Using configuration files

Most of the TreeCorr classes can take a config parameter in lieu of a set of keyword arguments. This is not necessarily incredibly useful when driving the code from Python; however, it enables running the code from some executable scripts, described below.

Specifically, the parameters defined in the configuration file are loaded into a Python dict, which is passed to each class as needed. The advantage of this is that TreeCorr will only use the parameters it actually needs when initializing each object. Any additional parameters (e.g. those that are relevant to a different class) are ignored.

The corr2 and corr3 executables

Along with the installed Python library, TreeCorr also includes two executable scripts, called corr2 and corr3. Each script takes one required command-line argument, which is the name of a configuration file:

corr2 config.yaml
corr3 config.yaml

A sample configuration file is provided, called sample_config.yaml.

For the complete documentation about the allowed parameters, see:

Configuration Parameters

YAML is the recommended format for the configuration file, but we also allow JSON files if you prefer, or a legacy format, which is like an .ini file, but without the section headings, consisting of key = value lines.

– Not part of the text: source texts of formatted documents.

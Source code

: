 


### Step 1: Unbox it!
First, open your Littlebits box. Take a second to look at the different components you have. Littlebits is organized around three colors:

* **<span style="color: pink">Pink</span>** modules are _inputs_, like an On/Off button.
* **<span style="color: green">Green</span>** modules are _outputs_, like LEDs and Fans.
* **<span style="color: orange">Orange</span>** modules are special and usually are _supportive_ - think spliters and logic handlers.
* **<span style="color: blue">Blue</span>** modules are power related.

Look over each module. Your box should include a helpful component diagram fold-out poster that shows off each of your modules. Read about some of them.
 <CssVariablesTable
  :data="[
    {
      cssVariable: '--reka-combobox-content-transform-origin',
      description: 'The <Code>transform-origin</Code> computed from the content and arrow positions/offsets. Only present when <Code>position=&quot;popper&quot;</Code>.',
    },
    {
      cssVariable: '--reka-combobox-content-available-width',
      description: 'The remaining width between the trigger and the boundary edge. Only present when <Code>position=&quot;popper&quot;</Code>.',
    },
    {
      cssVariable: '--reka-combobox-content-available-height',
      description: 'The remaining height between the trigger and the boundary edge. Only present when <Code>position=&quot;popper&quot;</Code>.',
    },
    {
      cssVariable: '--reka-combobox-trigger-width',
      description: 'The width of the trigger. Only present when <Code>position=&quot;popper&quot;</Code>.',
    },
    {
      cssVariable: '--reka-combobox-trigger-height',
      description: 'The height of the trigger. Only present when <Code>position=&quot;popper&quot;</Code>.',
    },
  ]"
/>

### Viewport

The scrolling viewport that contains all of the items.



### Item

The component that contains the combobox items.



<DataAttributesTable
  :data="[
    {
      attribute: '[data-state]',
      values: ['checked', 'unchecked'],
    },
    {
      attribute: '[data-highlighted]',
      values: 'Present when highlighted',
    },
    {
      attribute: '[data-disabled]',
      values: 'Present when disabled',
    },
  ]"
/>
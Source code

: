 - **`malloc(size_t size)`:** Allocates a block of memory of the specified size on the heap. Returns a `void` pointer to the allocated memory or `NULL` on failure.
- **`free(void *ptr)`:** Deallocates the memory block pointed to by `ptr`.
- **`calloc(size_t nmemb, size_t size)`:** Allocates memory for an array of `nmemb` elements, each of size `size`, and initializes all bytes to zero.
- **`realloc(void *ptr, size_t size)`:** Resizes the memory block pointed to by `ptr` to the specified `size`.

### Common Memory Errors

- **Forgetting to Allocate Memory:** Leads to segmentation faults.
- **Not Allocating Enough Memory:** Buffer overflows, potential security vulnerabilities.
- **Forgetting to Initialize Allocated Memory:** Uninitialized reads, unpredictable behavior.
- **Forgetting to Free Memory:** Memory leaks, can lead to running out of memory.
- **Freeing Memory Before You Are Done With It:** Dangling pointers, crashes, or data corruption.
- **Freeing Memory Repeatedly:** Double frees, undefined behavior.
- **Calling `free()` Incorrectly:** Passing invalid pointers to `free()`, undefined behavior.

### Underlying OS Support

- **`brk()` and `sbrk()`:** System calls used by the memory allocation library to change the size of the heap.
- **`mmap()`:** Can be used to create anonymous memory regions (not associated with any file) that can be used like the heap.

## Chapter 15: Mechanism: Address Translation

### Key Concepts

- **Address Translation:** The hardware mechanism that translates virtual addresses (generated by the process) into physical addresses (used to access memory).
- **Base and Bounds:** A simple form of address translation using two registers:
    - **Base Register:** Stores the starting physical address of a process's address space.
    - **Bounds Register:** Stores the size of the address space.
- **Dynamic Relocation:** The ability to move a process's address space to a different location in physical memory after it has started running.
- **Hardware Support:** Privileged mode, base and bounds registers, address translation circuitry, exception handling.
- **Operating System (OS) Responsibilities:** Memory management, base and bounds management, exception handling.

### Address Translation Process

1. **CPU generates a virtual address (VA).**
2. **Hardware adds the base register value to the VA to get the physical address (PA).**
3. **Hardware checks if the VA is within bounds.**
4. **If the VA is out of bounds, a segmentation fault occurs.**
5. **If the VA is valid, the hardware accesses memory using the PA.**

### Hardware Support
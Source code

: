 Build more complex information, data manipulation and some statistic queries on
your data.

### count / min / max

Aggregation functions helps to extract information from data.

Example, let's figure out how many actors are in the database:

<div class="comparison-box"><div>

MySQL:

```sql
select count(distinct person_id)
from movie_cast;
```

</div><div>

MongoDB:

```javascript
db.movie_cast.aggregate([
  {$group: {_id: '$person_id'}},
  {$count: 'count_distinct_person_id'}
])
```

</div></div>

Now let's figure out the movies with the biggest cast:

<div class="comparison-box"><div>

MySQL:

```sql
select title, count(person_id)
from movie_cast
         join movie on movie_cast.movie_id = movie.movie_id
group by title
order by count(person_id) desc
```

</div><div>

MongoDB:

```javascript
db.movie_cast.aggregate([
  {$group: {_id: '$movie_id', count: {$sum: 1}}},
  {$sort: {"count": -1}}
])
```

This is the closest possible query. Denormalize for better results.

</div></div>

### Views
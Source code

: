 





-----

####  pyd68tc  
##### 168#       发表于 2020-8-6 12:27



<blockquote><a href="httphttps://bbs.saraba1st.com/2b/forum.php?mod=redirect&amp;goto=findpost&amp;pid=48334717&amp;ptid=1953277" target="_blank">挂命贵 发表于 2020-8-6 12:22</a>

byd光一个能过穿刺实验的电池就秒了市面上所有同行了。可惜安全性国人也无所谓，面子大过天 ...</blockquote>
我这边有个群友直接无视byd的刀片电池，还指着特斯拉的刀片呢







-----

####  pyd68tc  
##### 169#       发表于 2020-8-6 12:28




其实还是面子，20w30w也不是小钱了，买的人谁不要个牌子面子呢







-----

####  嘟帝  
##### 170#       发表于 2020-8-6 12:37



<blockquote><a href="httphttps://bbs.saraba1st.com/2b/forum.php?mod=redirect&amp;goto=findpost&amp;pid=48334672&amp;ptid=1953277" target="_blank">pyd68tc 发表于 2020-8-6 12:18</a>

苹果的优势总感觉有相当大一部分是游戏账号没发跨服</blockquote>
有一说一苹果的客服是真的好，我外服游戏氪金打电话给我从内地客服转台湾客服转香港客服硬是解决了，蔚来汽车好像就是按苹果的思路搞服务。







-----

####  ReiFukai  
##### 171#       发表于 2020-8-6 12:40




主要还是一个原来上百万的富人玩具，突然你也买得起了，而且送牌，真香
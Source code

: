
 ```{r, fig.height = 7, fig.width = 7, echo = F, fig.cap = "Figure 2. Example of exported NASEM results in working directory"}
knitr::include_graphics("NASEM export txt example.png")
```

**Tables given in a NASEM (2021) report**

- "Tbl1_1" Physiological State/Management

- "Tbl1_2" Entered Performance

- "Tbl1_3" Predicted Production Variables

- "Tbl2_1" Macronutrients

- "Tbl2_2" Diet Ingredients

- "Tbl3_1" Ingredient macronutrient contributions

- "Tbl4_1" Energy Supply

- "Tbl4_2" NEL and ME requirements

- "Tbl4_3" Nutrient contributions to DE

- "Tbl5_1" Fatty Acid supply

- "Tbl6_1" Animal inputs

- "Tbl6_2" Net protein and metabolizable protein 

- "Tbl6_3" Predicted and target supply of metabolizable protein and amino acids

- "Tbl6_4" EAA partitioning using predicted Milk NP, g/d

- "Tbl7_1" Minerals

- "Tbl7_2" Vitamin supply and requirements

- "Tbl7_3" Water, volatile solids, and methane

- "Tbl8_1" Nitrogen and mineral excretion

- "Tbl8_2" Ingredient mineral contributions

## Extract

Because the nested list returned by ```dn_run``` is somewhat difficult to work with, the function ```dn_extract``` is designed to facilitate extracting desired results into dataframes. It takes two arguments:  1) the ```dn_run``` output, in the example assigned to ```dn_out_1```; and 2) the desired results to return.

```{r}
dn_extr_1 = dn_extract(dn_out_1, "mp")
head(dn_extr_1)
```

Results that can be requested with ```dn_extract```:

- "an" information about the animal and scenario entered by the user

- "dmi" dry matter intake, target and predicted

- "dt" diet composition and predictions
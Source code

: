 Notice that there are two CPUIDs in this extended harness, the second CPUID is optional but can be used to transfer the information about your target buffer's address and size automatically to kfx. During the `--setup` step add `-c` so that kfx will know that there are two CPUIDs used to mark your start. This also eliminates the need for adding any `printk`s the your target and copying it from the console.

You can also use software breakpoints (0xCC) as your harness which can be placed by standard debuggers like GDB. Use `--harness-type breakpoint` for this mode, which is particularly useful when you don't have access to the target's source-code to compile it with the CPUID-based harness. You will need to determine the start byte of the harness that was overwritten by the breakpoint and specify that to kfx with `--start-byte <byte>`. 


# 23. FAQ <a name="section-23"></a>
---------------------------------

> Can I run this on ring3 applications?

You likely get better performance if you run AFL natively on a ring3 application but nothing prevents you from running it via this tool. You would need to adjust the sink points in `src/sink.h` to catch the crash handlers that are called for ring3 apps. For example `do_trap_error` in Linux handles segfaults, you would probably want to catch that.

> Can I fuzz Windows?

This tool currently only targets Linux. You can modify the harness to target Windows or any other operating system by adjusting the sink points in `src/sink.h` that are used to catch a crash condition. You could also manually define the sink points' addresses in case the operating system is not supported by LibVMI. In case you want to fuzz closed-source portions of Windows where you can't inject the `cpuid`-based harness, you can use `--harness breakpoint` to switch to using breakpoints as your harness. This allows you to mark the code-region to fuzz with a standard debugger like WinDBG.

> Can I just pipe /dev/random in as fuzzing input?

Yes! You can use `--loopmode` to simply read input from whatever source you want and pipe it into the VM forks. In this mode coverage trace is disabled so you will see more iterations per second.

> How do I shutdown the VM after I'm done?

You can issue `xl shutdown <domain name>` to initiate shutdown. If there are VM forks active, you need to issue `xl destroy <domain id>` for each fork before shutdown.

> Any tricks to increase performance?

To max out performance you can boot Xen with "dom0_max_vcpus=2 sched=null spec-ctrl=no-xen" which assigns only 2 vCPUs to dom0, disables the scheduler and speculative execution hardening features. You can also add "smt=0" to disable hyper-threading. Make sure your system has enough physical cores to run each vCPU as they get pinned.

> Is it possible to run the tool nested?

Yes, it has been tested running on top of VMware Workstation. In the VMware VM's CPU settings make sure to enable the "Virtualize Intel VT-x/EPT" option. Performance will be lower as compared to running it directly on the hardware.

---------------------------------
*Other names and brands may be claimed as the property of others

The three formats are normally distinguished by their extensions (.yaml, .json, or .params respectively), but you can also give the file type explicitly with the -f option. For example:

corr2 my_config_file.txt -f params

would specify that the configuration file my_config_file.txt uses the legacy “params” format.

You can also specify parameters on the command line after the name of the configuration file. For example:

corr2 config.yaml file_name=file1.dat gg_file_name=file1.out
corr2 config.yaml file_name=file2.dat gg_file_name=file2.out
...

This can be useful when running the program from a script for many input files.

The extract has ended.